+++ Extracted data +++

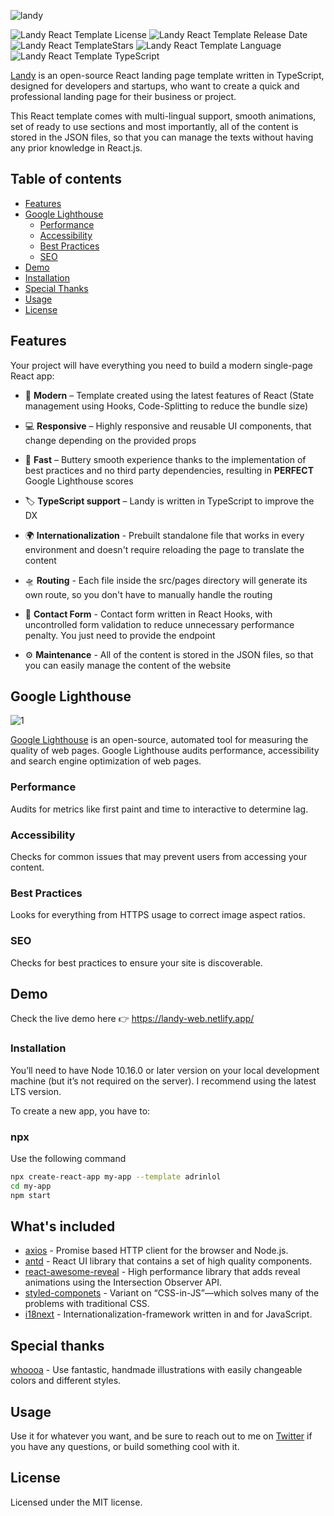 ![landy](https://user-images.githubusercontent.com/48876996/121569479-e179db80-ca31-11eb-8a48-9c3de9b142f3.gif)

![Landy React Template License](https://img.shields.io/github/license/Adrinlol/landy-react-template)
![Landy React Template Release Date](https://img.shields.io/github/release-date/Adrinlol/landy-react-template)
![Landy React TemplateStars](https://img.shields.io/github/stars/Adrinlol/landy-react-template)
![Landy React Template Language](https://img.shields.io/github/languages/top/Adrinlol/landy-react-template)
![Landy React Template TypeScript](https://badgen.net/npm/types/tslib)



[Landy][Landy] is an open-source React landing page template written in TypeScript, designed for developers and startups, who want to create a quick and professional landing page for their business or project.

This React template comes with multi-lingual support, smooth animations, set of ready to use sections and most importantly, all of the content is stored in the JSON files, so that you can manage the texts without having any prior knowledge in React.js.

## Table of contents

- [Features](#features)
- [Google Lighthouse](#google-lighthouse)
  - [Performance](#performance)
  - [Accessibility](#accessibility)
  - [Best Practices](#best-practices)
  - [SEO](#seo)
- [Demo](#demo)
- [Installation](#installation)
- [Special Thanks](#special-thanks)
- [Usage](#usage)
- [License](#license)

## Features

Your project will have everything you need to build a modern single-page React app:

- 🎁 **Modern** – Template created using the latest features of React (State management using Hooks, Code-Splitting to reduce the bundle size)

- 💻 **Responsive** – Highly responsive and reusable UI components, that change depending on the provided props

- 🚀 **Fast** – Buttery smooth experience thanks to the implementation of best practices and no third party dependencies, resulting in <b>PERFECT</b> Google Lighthouse scores

- 🏷 **TypeScript support** – Landy is written in TypeScript to improve the DX

- 🌍 **Internationalization** - Prebuilt standalone file that works in every environment and doesn't require reloading the page to translate the content

- 🛸 **Routing** - Each file inside the src/pages directory will generate its own route, so you don't have to manually handle the routing

- 🤙 **Contact Form** - Contact form written in React Hooks, with uncontrolled form validation to reduce unnecessary performance penalty. You just need to provide the endpoint

- ⚙️ **Maintenance** - All of the content is stored in the JSON files, so that you can easily manage the content of the website

## Google Lighthouse

![1](https://user-images.githubusercontent.com/48876996/121569366-c313e000-ca31-11eb-940c-187f556ff0d6.png)

[Google Lighthouse][Google Lighthouse] is an open-source, automated tool for measuring the quality of web pages. Google Lighthouse audits performance, accessibility and search engine optimization of web pages.

### Performance

Audits for metrics like first paint and time to interactive to determine lag.

### Accessibility

Checks for common issues that may prevent users from accessing your content.

### Best Practices

Looks for everything from HTTPS usage to correct image aspect ratios.

### SEO 

Checks for best practices to ensure your site is discoverable.


## Demo

Check the live demo here 👉️ https://landy-web.netlify.app/


### Installation

You’ll need to have Node 10.16.0 or later version on your local development machine (but it’s not required on the server). I recommend using the latest LTS version.

To create a new app, you have to:

### npx

Use the following command 

```sh
npx create-react-app my-app --template adrinlol
cd my-app
npm start
```

## What's included

- [axios][axios] - Promise based HTTP client for the browser and Node.js.
- [antd][antd] - React UI library that contains a set of high quality components.
- [react-awesome-reveal][react-awesome-reveal] - High performance library that adds reveal animations using the Intersection Observer API.
- [styled-componets][styled-componets] - Variant on “CSS-in-JS”—which solves many of the problems with traditional CSS.
- [i18next][i18next] - Internationalization-framework written in and for JavaScript.

## Special thanks

[whoooa][whoooa] - Use fantastic, handmade illustrations with easily changeable colors and different styles.

## Usage

Use it for whatever you want, and be sure to reach out to me on [Twitter](https://twitter.com/Adrinlolx) if you have any questions, or build something cool with it.

## License

Licensed under the MIT license.

<!-- prettier-ignore-start -->
[axios]: https://github.com/axios/axios
[antd]: https://github.com/ant-design/ant-design
[react-awesome-reveal]: https://www.npmjs.com/package/react-awesome-reveal
[styled-componets]: https://github.com/styled-components/styled-components
[i18next]: https://github.com/i18next/i18next
[whoooa]: https://www.whoooa.rocks/
[Landy]: https://www.npmjs.com/package/cra-template-adrinlol
[Google Lighthouse]: https://developers.google.com/web/tools/lighthouse
<!-- prettier-ignore-end -->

+++

Goal of the exercise: The records are given above. Copy each line in them that holds "thanks".

Exercise response:
- [Special Thanks](#special-thanks)
- 🚀 **Fast** – Buttery smooth experience thanks to the implementation of best practices and no third party dependencies, resulting in <b>PERFECT</b> Google Lighthouse scores
## Special thanks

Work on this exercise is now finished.